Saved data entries
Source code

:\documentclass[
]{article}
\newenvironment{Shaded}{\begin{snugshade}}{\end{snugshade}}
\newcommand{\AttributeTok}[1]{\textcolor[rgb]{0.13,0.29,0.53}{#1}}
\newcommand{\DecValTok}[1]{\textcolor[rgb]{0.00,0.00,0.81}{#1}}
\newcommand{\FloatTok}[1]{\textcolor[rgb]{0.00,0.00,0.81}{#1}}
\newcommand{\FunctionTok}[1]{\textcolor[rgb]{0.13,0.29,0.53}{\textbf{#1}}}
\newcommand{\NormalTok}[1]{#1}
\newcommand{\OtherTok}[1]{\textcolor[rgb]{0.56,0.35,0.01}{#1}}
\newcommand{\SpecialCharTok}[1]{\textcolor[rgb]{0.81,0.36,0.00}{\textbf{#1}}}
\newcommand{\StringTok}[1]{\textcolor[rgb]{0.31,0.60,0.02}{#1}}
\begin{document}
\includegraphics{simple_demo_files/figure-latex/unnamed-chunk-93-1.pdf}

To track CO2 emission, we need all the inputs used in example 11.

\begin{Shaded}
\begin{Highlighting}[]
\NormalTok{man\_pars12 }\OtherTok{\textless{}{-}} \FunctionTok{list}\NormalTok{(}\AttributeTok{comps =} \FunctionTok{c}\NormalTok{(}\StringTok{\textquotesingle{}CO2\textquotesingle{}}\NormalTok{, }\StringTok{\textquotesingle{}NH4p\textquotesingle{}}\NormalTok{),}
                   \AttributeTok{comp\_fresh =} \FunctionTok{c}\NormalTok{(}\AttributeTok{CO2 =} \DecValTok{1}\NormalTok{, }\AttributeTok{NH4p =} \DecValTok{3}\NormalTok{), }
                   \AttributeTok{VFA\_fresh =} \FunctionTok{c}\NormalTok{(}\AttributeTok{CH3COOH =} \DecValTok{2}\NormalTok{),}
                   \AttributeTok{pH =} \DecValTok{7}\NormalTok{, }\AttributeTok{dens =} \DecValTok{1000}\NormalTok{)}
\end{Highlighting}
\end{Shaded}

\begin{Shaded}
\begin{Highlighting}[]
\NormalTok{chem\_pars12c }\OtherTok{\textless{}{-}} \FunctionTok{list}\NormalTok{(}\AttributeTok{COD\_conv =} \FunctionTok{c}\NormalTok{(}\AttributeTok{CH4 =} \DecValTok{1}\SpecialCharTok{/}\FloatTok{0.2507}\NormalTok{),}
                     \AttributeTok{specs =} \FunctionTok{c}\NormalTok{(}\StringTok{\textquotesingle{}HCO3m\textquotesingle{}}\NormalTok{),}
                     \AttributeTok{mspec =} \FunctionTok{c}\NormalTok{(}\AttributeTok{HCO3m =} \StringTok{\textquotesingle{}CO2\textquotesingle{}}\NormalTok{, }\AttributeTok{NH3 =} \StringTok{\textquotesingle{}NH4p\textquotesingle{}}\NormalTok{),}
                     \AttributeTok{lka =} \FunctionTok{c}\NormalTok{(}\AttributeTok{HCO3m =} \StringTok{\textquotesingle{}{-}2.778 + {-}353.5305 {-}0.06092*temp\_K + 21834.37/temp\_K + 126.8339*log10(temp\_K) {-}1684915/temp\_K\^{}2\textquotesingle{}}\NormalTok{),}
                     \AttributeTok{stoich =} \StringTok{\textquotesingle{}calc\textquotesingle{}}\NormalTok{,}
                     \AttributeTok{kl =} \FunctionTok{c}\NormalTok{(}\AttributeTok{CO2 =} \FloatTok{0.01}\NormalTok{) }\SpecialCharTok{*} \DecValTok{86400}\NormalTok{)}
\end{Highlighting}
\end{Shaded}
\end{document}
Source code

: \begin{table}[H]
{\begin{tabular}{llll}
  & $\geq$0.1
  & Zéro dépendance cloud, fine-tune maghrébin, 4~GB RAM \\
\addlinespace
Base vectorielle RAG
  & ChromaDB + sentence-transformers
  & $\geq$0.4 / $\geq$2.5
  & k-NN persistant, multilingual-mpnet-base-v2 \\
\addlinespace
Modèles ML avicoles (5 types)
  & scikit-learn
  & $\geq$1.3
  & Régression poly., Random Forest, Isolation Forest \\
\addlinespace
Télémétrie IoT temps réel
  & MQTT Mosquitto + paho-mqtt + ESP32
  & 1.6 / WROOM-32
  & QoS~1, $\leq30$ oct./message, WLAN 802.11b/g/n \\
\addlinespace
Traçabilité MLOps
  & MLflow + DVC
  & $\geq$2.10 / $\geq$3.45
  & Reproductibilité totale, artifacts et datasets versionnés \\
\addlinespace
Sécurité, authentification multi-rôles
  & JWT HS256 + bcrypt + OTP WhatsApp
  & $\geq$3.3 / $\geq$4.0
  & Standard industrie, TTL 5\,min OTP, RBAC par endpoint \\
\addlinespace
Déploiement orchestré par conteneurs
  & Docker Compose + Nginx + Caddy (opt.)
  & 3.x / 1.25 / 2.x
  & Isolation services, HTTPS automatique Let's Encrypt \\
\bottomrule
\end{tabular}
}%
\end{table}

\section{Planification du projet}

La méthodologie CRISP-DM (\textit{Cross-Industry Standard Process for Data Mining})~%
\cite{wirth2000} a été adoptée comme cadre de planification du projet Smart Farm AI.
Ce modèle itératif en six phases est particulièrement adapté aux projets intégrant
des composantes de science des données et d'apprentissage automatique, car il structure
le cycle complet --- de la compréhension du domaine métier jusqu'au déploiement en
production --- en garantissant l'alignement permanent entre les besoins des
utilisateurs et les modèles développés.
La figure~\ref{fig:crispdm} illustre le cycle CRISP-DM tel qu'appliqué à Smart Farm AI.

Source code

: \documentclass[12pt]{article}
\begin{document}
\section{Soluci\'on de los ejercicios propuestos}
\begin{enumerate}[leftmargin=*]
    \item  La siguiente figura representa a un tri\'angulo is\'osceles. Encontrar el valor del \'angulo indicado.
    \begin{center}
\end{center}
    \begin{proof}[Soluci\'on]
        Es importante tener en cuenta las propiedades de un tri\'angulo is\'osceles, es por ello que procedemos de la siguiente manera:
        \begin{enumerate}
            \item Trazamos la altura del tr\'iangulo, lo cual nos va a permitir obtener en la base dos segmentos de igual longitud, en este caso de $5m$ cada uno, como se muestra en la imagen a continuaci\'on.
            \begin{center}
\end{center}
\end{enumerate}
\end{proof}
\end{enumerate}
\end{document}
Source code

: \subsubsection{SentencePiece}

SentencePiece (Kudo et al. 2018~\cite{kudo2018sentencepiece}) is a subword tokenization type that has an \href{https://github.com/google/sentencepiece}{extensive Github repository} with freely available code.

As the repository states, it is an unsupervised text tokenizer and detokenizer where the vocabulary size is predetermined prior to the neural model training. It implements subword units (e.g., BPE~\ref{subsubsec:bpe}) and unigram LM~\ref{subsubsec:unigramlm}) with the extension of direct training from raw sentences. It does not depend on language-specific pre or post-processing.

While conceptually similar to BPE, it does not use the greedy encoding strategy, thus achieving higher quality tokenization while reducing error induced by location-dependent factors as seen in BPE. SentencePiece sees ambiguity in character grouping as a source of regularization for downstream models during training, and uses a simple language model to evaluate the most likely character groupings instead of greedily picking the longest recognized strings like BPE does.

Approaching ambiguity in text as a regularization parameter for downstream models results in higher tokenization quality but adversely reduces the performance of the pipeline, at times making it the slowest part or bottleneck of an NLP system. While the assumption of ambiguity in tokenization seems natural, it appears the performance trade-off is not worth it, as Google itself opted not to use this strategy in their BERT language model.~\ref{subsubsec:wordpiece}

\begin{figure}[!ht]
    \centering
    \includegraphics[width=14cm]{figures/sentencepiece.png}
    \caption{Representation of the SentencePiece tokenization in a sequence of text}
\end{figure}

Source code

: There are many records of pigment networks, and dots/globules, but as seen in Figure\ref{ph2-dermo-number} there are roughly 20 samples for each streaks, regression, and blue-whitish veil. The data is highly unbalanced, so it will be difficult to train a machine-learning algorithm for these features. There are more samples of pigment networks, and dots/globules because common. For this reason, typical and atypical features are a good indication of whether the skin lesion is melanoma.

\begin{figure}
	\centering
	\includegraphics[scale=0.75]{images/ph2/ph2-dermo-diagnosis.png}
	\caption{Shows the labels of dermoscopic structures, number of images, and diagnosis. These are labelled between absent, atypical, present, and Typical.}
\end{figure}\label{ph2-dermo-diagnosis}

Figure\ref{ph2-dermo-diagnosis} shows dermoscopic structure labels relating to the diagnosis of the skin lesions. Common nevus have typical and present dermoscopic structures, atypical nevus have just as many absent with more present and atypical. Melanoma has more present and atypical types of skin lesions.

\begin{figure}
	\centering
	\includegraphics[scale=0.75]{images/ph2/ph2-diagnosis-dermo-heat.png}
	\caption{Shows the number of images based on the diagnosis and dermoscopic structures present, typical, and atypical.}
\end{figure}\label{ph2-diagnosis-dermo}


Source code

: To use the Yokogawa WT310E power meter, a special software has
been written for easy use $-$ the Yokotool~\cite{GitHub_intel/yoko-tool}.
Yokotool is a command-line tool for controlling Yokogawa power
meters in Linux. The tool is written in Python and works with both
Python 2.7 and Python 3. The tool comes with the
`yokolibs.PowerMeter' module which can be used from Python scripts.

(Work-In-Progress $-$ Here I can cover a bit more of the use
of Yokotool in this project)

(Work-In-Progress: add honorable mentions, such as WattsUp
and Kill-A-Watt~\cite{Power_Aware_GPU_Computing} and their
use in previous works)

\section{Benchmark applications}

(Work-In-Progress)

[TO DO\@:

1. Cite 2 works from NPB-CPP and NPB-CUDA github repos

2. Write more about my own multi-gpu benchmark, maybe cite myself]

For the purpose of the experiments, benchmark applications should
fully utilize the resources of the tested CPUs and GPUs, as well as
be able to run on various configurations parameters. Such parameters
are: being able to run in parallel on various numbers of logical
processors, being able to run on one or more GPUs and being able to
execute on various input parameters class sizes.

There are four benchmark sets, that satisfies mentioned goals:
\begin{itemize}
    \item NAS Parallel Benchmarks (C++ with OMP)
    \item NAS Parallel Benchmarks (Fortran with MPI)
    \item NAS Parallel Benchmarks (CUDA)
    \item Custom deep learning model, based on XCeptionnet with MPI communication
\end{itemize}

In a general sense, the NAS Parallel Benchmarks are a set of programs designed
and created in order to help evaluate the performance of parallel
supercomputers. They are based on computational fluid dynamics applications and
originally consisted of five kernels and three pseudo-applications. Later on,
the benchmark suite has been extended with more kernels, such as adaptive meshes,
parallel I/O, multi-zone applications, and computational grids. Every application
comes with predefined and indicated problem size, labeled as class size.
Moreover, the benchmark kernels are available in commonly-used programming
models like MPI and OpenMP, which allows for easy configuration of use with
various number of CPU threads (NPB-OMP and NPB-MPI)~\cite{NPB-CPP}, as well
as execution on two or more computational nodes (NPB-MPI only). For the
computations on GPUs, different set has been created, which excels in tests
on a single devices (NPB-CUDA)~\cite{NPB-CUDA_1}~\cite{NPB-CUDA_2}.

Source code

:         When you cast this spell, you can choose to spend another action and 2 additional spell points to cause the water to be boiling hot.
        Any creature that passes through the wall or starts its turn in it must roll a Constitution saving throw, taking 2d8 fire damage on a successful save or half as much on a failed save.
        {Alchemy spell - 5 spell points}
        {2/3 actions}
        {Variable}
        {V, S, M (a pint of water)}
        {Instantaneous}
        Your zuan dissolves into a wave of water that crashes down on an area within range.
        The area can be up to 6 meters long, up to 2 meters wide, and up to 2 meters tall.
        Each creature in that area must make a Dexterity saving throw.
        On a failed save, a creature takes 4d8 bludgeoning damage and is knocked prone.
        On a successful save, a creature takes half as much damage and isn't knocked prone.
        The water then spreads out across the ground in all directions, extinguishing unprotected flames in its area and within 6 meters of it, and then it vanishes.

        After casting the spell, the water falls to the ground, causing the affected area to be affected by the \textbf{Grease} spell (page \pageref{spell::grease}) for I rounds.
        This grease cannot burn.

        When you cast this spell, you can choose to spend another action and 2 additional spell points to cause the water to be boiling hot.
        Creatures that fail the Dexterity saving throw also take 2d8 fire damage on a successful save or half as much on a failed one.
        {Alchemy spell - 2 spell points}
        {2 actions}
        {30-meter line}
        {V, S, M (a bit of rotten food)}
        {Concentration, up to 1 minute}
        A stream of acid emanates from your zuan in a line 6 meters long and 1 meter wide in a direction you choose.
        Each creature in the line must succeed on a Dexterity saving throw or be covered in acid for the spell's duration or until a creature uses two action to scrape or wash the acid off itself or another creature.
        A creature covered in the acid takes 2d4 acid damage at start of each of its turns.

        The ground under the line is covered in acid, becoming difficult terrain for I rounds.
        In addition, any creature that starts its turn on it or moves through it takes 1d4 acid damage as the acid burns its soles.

TASK BRIEF
Whichever lines of the records above hold the word "kernels" should all be copied out.

RESULT BELOW
originally consisted of five kernels and three pseudo-applications. Later on,
the benchmark suite has been extended with more kernels, such as adaptive meshes,
Moreover, the benchmark kernels are available in commonly-used programming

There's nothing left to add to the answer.